Cathy Sweeney, a spokeswoman for MTA Bridges and Tunnels, said Monday the board recently met and voted to approve the plan, budgeting $256 million for the restoration over a five-year period.
Financed by money collected through tolls, the project will be separated into two phases, the first beginning this fall when the trusses, support structures, are to be replaced with fairings, a structure that limits the swaying of suspension bridges, Sweeney said.
In the other, more lengthy phase, the bridges concrete roadway is to be replaced with one made out of a lighter material like asphalt. That is to begin in 2003 and will last five years, she said.
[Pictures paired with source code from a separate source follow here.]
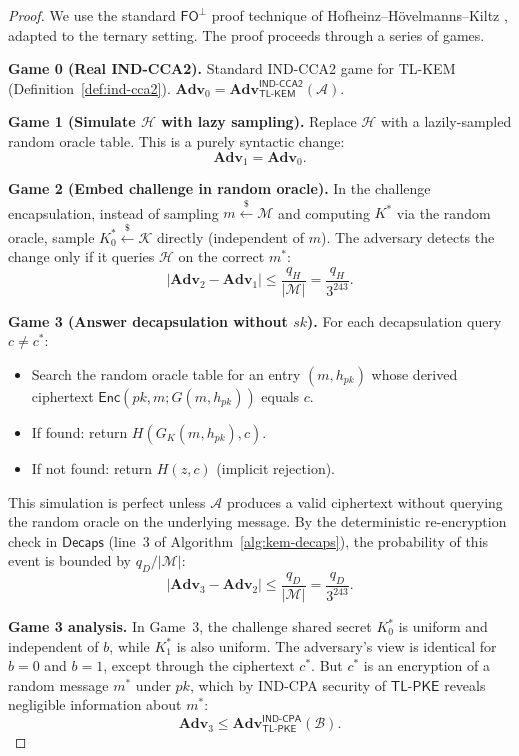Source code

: \documentclass[11pt,a4paper]{article}
\theoremstyle{definition}
\newcommand{\Adv}{\mathbf{Adv}}
\newcommand{\Enc}{\textsf{Enc}}
\newcommand{\Decaps}{\textsf{Decaps}}
\newcommand{\TLKEM}{\textsf{TL-KEM}}
\newcommand{\INDCPA}{\textsf{IND-CPA}}
\newcommand{\INDCCA}{\textsf{IND-CCA2}}
\newcommand{\FO}{\textsf{FO}}
\newcommand{\CPAPKE}{\textsf{TL-PKE}}
\newcommand{\Hash}{\mathcal{H}}
\begin{document}
\begin{proof}
We use the standard $\FO^{\bot}$ proof technique of Hofheinz--H\"ovelmanns--Kiltz \cite{HHK17}, adapted to the ternary setting. The proof proceeds through a series of games.

\medskip
\noindent\textbf{Game 0 (Real IND-CCA2).}
Standard IND-CCA2 game for TL-KEM (Definition~\ref{def:ind-cca2}).
$\Adv_0 = \Adv^{\INDCCA}_{\TLKEM}(\mathcal{A})$.

\medskip
\noindent\textbf{Game 1 (Simulate $\Hash$ with lazy sampling).}
Replace $\Hash$ with a lazily-sampled random oracle table. This is a purely syntactic change:
\[
  \Adv_1 = \Adv_0.
\]

\medskip
\noindent\textbf{Game 2 (Embed challenge in random oracle).}
In the challenge encapsulation, instead of sampling $m \xleftarrow{\$} \mathcal{M}$ and computing $K^*$ via the random oracle, sample $K^*_0 \xleftarrow{\$} \mathcal{K}$ directly (independent of $m$). The adversary detects the change only if it queries $\Hash$ on the correct $m^*$:
\[
  |\Adv_2 - \Adv_1| \leq \frac{q_H}{|\mathcal{M}|}
  = \frac{q_H}{3^{243}}.
\]

\medskip
\noindent\textbf{Game 3 (Answer decapsulation without $sk$).}
For each decapsulation query $c \neq c^*$:
\begin{itemize}[leftmargin=2em]
  \item Search the random oracle table for an entry $(m, h_{pk})$ whose derived ciphertext $\Enc(pk, m; G(m, h_{pk}))$ equals $c$.
  \item If found: return $H(G_K(m, h_{pk}), c)$.
  \item If not found: return $H(z, c)$ (implicit rejection).
\end{itemize}
This simulation is perfect unless $\mathcal{A}$ produces a valid ciphertext without querying the random oracle on the underlying message. By the deterministic re-encryption check in $\Decaps$ (line~3 of Algorithm~\ref{alg:kem-decaps}), the probability of this event is bounded by $q_D / |\mathcal{M}|$:
\[
  |\Adv_3 - \Adv_2| \leq \frac{q_D}{|\mathcal{M}|}
  = \frac{q_D}{3^{243}}.
\]

\medskip
\noindent\textbf{Game 3 analysis.}
In Game~3, the challenge shared secret $K^*_0$ is uniform and independent of $b$, while $K^*_1$ is also uniform. The adversary's view is identical for $b=0$ and $b=1$, except through the ciphertext $c^*$. But $c^*$ is an encryption of a random message $m^*$ under $pk$, which by IND-CPA security of $\CPAPKE$ reveals negligible information about $m^*$:
\[
  \Adv_3 \leq \Adv^{\INDCPA}_{\CPAPKE}(\mathcal{B}).
\]


\end{proof}
\end{document}
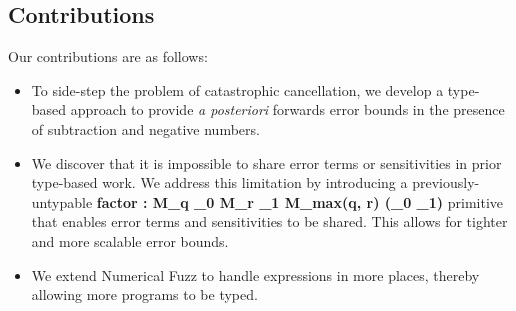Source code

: 
\subsection{Contributions}

Our contributions are as follows:
\begin{itemize}
  \item To side-step the problem of catastrophic cancellation, we develop a
    type-based approach to provide \textit{a posteriori} forwards error bounds
    in the presence of subtraction and negative numbers. 

  \item We discover that it is impossible to share error terms or sensitivities
    in prior type-based work. We address this limitation by introducing a
    previously-untypable \textbf{factor : M_q \tau_0 M_r \tau_1 \multimap
    M_{max(q, r)} (\tau_0 \times \tau_1)} primitive that enables error terms and
    sensitivities to be shared. This allows for tighter and more scalable error
    bounds.

  \item We extend Numerical Fuzz to handle expressions in more places, thereby
    allowing more programs to be typed.
\end{itemize}
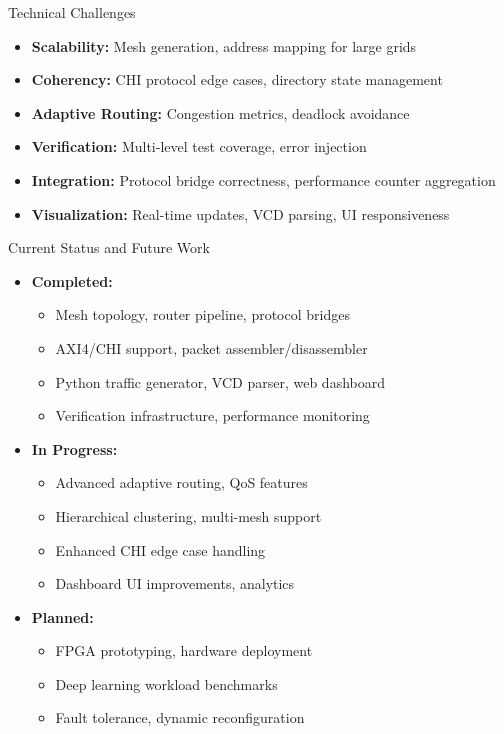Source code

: \documentclass{beamer}
\begin{document}
\begin{frame}{Technical Challenges}
  \begin{itemize}
    \item \textbf{Scalability:} Mesh generation, address mapping for large grids
    \item \textbf{Coherency:} CHI protocol edge cases, directory state management
    \item \textbf{Adaptive Routing:} Congestion metrics, deadlock avoidance
    \item \textbf{Verification:} Multi-level test coverage, error injection
    \item \textbf{Integration:} Protocol bridge correctness, performance counter aggregation
    \item \textbf{Visualization:} Real-time updates, VCD parsing, UI responsiveness
  \end{itemize}
\end{frame}

\begin{frame}{Current Status and Future Work}
  \begin{itemize}
    \item \textbf{Completed:}
      \begin{itemize}
        \item Mesh topology, router pipeline, protocol bridges
        \item AXI4/CHI support, packet assembler/disassembler
        \item Python traffic generator, VCD parser, web dashboard
        \item Verification infrastructure, performance monitoring
      \end{itemize}
    \item \textbf{In Progress:}
      \begin{itemize}
        \item Advanced adaptive routing, QoS features
        \item Hierarchical clustering, multi-mesh support
        \item Enhanced CHI edge case handling
        \item Dashboard UI improvements, analytics
      \end{itemize}
    \item \textbf{Planned:}
      \begin{itemize}
        \item FPGA prototyping, hardware deployment
        \item Deep learning workload benchmarks
        \item Fault tolerance, dynamic reconfiguration
      \end{itemize}
  \end{itemize}
\end{frame}
\end{document}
When its finished, removing the trusses and putting on the fairings, it will look more like the bridge looked when it opened in 1939, Sweeney said. She said the work was being done to lighten the load of the bridge, thus extending the life of the suspension cables.
The bridge, which connects the Bronx with Queens across the East River, cost the city more than $17 million, an amount financed through bonds, in 1939. At the time, it was the fourth-longest suspension bridge in the world, built in 23 months. But when it was designed, engineers had failed to consider the added truck traffic that would result in years to come.
The Bronx-Whitestone Bridge was constructed a year before the Tacoma-Narrows in Washington state, a suspension bridge that oscillated so much from winds that it ultimately collapsed. That bridge and the Bronx-Whitestone, both similar in construction, were designed by the same man, Othmar Ammann.
A few years after construction was completed, the bridge was connected to the parkways in the Bronx and Queens, opening up access between Long Island and Westchester. It originally was a four-lane bridge but was expanded to six lanes after two pedestrian walkways were removed.